*Activity*
Whenever a line below includes "available", add it to the tally, then give the total and nothing more.

(Saved entries)
----
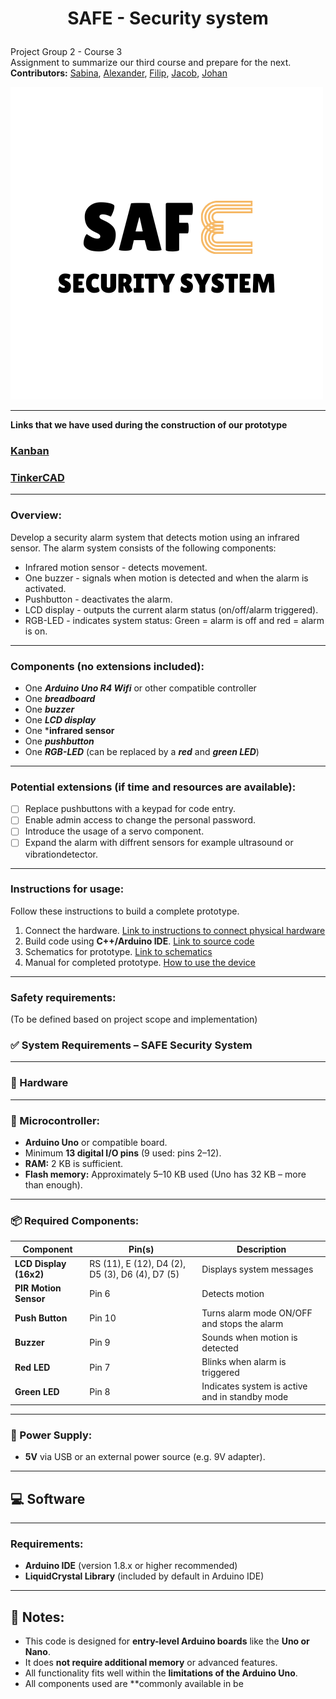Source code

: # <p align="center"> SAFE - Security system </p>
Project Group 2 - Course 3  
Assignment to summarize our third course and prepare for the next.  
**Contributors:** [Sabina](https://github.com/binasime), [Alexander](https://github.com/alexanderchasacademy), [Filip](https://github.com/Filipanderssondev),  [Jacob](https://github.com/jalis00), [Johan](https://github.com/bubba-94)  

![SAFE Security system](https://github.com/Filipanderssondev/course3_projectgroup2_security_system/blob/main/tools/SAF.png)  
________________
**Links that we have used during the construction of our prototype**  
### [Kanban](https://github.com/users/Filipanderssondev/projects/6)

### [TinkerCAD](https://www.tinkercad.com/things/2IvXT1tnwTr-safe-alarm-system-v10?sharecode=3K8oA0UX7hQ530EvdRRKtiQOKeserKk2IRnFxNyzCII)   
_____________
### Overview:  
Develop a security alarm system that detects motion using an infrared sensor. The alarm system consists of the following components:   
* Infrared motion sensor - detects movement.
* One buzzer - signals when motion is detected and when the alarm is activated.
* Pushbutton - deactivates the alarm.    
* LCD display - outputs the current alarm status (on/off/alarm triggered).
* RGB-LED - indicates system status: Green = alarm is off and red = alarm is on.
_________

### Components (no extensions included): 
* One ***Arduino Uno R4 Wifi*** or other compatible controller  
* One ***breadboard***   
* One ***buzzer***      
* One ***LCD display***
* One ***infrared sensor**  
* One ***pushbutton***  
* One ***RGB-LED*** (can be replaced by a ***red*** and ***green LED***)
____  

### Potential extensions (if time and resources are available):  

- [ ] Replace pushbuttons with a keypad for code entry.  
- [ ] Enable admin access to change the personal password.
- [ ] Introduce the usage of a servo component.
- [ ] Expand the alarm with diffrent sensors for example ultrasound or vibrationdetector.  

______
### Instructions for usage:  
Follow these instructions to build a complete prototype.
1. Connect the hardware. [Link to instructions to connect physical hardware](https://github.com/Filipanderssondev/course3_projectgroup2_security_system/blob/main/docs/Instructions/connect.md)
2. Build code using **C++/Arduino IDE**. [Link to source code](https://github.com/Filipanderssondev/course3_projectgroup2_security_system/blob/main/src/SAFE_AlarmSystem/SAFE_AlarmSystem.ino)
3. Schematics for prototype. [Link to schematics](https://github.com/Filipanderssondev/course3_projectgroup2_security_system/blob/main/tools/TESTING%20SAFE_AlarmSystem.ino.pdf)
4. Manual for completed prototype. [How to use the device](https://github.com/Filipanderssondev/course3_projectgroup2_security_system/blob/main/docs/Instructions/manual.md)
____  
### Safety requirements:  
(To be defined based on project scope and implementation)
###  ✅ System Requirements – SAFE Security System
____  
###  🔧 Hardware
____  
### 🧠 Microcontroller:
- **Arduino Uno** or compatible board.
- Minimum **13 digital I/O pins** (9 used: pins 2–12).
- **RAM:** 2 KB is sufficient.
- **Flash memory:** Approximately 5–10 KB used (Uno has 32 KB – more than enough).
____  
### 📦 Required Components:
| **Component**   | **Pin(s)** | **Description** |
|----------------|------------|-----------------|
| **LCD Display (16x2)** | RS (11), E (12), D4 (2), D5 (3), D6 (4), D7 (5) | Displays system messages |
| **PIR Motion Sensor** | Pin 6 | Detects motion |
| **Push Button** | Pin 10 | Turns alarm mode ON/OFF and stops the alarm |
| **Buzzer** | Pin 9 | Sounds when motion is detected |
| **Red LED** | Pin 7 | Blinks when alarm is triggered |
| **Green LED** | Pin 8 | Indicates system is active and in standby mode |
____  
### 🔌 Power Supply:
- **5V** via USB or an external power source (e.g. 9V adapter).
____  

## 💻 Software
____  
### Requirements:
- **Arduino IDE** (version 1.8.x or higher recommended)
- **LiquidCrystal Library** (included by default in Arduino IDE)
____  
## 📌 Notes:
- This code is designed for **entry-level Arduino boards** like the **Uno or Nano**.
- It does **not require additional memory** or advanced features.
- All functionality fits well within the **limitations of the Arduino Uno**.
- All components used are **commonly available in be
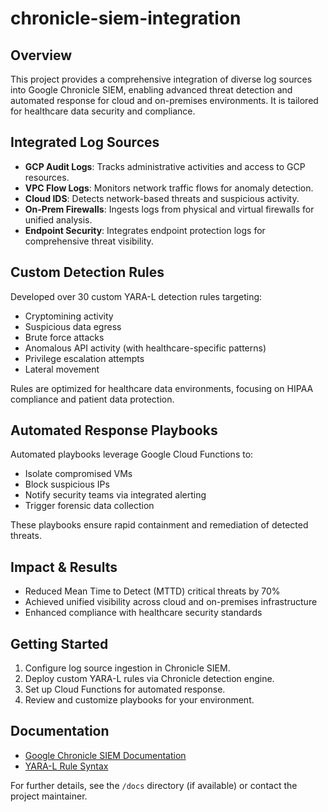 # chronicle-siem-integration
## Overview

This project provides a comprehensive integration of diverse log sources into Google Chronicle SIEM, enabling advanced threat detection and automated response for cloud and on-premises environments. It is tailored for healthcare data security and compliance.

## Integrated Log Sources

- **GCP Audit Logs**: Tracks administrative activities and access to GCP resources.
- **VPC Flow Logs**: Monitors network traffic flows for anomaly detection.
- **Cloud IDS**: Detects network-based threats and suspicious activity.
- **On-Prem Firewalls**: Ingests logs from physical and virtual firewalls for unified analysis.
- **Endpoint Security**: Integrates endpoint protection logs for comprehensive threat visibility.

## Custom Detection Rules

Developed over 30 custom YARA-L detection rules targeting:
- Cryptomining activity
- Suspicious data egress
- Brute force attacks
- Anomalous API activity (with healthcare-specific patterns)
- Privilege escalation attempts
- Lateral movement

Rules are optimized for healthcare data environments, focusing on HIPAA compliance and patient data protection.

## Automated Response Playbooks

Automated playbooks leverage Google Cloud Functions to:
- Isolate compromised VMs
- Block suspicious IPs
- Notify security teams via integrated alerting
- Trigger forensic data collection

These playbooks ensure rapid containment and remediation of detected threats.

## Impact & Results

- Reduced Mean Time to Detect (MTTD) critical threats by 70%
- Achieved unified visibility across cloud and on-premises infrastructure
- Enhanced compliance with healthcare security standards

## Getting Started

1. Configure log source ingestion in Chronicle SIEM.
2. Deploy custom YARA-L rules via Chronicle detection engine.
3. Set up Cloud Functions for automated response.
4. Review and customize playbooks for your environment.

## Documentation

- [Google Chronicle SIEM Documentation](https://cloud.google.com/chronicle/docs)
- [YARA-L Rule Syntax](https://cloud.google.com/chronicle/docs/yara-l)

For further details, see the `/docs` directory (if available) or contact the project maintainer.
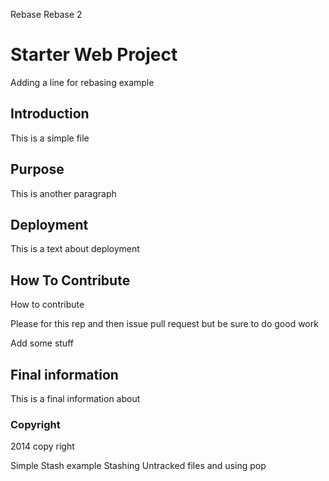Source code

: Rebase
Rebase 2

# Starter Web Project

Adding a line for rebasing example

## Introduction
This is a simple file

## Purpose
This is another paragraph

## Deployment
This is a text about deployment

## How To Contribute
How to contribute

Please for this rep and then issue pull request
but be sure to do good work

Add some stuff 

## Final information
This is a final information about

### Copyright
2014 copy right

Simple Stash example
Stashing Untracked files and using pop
----
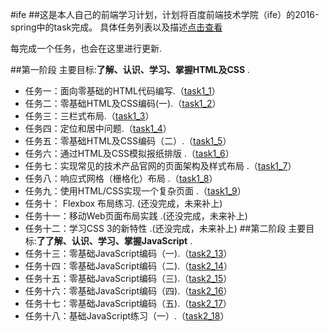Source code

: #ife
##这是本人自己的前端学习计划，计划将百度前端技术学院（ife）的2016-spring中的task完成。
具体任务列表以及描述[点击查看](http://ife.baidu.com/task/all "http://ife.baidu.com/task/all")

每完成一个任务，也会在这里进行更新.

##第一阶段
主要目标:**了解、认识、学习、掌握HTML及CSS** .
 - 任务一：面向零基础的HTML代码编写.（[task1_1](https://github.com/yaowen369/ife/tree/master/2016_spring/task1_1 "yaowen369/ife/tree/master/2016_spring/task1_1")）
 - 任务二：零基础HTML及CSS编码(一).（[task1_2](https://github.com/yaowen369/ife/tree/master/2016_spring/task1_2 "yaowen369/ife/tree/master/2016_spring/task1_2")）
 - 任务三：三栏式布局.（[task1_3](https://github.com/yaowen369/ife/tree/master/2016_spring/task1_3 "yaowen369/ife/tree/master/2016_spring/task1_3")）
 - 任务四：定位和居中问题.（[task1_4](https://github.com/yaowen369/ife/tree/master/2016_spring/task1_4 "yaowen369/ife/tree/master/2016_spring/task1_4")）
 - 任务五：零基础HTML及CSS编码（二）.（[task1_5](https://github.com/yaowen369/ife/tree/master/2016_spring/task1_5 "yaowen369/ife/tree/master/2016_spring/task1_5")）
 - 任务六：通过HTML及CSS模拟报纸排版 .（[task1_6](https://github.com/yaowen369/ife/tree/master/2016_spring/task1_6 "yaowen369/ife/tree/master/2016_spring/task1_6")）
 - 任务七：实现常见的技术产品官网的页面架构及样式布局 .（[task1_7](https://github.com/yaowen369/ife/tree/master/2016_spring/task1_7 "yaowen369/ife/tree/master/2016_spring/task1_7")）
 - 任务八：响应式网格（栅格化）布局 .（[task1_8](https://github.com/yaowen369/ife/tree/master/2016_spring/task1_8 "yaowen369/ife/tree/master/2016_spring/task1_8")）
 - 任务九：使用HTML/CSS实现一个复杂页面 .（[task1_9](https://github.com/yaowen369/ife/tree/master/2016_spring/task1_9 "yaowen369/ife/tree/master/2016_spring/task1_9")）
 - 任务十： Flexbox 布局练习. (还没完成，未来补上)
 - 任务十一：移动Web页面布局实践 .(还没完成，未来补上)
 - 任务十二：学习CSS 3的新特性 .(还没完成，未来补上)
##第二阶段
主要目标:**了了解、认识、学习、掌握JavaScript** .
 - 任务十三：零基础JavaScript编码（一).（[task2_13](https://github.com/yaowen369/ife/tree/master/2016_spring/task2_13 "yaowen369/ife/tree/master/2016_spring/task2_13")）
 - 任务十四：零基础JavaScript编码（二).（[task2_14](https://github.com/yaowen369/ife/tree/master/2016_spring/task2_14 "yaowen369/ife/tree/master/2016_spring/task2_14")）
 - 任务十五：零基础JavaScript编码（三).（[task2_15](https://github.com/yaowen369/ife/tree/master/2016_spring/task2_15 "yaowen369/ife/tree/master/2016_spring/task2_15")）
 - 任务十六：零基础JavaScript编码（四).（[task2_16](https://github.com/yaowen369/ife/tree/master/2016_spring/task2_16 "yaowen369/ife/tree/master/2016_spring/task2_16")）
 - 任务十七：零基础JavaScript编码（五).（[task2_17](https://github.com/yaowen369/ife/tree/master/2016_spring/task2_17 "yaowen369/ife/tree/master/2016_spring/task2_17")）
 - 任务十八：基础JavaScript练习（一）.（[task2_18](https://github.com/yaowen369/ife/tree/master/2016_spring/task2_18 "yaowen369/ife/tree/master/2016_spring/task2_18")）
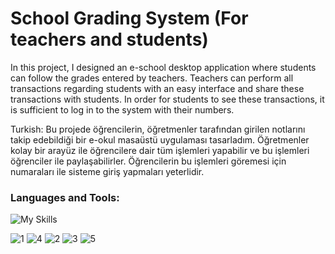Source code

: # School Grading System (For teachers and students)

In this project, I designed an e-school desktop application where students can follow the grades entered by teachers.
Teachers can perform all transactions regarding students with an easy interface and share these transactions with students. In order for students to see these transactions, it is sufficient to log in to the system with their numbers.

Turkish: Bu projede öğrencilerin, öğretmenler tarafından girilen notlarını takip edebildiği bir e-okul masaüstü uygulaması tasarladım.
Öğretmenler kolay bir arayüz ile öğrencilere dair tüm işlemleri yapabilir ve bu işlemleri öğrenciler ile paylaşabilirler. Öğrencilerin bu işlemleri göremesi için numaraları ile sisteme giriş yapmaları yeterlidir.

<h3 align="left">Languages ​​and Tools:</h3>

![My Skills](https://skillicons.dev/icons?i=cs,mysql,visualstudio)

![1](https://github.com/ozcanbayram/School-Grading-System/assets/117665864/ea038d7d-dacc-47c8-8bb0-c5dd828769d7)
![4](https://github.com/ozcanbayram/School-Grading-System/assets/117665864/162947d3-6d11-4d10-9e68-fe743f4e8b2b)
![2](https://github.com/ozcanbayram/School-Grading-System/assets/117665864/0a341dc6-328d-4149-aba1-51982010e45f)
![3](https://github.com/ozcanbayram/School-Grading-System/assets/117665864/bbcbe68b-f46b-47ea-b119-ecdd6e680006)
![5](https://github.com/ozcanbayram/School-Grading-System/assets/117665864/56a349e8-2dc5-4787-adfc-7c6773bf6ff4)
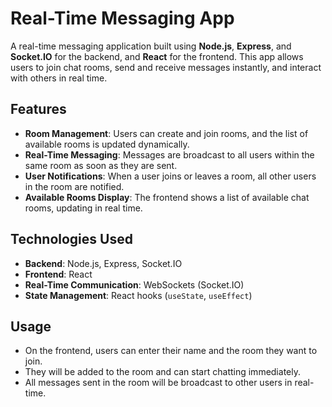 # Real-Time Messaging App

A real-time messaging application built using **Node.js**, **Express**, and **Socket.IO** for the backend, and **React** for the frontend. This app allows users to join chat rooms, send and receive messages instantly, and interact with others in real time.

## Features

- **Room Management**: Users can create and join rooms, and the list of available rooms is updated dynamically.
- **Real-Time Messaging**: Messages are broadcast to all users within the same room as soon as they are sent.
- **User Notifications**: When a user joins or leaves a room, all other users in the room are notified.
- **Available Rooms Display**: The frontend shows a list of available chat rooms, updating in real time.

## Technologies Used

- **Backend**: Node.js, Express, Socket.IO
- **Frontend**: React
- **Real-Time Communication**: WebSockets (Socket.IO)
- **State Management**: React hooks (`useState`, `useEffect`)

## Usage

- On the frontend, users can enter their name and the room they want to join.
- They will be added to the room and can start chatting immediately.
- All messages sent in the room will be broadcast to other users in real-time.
----
*Task output*
5